UniStuttgart-VISUS / damast

Code for the DH project "Dhimmis & Muslims – Analysing Multireligious Spaces in the Medieval Muslim World" (VolkswagenFoundation)
MIT License
10 stars 1 forks source link

Duration of storage of reports in respective db #61

Closed tutebatti closed 2 years ago

tutebatti commented 2 years ago

I think we only discussed this via mail. At least I couldn't find an issue in the old, non-public repository.

As far as I know, currently, reports are stored "forever". What we thought about is deleting the html and pdf of a report in the database, if the report has not been accessed for the last 3 months. After they were deleted, both html and pdf would need to be generated anew based on the still existing json. Is this correct?

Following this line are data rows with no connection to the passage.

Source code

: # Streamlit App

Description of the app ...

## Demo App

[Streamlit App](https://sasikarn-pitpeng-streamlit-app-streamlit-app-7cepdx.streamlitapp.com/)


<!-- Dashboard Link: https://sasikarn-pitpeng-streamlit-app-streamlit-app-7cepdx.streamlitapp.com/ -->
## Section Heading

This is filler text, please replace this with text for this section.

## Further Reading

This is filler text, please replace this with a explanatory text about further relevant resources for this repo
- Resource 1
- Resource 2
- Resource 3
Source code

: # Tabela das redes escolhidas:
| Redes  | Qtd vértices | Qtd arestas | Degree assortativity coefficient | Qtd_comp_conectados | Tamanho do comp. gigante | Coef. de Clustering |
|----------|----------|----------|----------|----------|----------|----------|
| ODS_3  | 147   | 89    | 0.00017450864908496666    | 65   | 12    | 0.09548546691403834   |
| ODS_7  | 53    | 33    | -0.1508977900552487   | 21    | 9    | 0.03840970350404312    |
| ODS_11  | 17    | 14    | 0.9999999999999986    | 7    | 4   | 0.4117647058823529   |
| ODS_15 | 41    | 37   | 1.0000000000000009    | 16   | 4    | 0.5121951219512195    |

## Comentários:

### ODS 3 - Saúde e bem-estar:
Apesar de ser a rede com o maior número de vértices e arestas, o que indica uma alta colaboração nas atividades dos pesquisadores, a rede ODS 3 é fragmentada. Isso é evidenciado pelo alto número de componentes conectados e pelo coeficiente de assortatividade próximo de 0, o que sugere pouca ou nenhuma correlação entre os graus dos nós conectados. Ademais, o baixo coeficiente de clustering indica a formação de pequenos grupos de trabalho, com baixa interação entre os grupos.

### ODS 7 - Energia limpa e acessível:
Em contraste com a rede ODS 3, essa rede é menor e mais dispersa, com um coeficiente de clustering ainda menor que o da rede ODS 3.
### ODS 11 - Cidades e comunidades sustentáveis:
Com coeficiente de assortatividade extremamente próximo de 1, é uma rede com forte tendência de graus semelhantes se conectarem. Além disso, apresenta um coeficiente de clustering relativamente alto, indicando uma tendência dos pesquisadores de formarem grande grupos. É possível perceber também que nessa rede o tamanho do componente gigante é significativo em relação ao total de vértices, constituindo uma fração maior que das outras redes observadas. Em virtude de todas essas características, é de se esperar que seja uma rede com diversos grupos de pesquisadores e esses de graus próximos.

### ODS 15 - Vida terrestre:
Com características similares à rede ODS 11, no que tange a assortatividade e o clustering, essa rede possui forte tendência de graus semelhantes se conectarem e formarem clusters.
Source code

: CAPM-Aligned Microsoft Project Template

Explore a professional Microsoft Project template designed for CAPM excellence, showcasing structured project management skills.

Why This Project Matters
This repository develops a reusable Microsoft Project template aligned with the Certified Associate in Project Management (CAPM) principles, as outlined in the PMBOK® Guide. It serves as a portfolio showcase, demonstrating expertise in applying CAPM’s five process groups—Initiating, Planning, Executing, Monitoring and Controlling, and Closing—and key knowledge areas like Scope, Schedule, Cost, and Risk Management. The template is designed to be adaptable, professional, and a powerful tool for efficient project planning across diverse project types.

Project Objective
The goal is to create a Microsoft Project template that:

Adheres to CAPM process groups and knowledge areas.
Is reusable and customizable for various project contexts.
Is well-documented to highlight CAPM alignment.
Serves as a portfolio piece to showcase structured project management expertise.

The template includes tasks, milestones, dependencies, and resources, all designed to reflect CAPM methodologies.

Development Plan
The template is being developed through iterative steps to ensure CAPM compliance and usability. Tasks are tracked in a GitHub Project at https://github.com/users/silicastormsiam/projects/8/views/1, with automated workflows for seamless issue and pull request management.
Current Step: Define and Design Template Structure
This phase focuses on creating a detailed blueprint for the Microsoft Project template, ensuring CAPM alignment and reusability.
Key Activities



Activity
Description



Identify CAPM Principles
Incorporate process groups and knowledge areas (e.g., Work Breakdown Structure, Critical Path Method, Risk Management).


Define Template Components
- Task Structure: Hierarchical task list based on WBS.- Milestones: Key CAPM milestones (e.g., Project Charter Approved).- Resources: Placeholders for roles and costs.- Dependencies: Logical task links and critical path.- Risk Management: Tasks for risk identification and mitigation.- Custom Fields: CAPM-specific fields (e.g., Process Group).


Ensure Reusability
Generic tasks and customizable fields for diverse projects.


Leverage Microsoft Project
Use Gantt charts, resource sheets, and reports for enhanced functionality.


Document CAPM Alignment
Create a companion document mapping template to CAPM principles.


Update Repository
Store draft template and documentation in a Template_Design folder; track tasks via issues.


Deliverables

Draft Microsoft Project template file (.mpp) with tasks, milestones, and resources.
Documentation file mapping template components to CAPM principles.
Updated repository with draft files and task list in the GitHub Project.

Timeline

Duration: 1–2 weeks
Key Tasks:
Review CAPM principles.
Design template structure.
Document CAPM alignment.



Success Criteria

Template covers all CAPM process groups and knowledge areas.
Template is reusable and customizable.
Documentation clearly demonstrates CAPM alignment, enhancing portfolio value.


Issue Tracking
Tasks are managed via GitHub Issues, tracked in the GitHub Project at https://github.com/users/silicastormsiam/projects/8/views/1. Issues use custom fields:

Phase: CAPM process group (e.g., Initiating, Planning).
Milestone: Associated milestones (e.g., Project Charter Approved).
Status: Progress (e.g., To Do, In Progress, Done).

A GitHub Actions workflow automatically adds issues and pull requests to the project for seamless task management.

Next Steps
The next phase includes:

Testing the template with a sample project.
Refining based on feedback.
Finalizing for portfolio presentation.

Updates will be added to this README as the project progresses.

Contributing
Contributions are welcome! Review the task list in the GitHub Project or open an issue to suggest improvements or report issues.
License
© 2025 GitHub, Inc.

Once we discussed this, I would change the tag of this issue to enhancement.

mfranke93 commented 2 years ago

Yes, good point. I am not 100% sure about the timeframe (3 months seems much), but that is something that could be configurable. From my side, there is no need for further discussion :)

mfranke93 commented 2 years ago

I would even go so far to suggest: If the report database exceeds a (configurable) file size, even report files newer/more popular than that are "optimized" based on last access date.

So, for example: If the report database gets larger than, say, 5GB, so many HTML and PDF report results are removed that the database content is below (for example) 4GB afterwards (hysteresis). That would make the concept even more resilient towards heavy use.

rpbarczok commented 2 years ago

@tutebatti: As far as I remember that was the result of our discussion. What I am not sure of is whether Dorothea was part of the discussion. @mfranke93: I would like to give the user an absolute timeframe for the storage of the reports (e.g. 3 months), so that they know how long their data will be stored. But I see your point of the heavy use.

mfranke93 commented 2 years ago

I would like to give the user an absolute timeframe for the storage of the reports (e.g. 3 months), so that they know how long their data will be stored. But I see your point of the heavy use.

It's not as if "their data" is gone afterwards. It just takes a few minutes, instead of a fraction of a second, to retrieve them again. Also, if this behavior is communicated to users at the time of report generation, we have to be very explicit with phrasing, because "stored for 3 months" is easy to understand, but "stored for 3 months after last access" is harder to bring across.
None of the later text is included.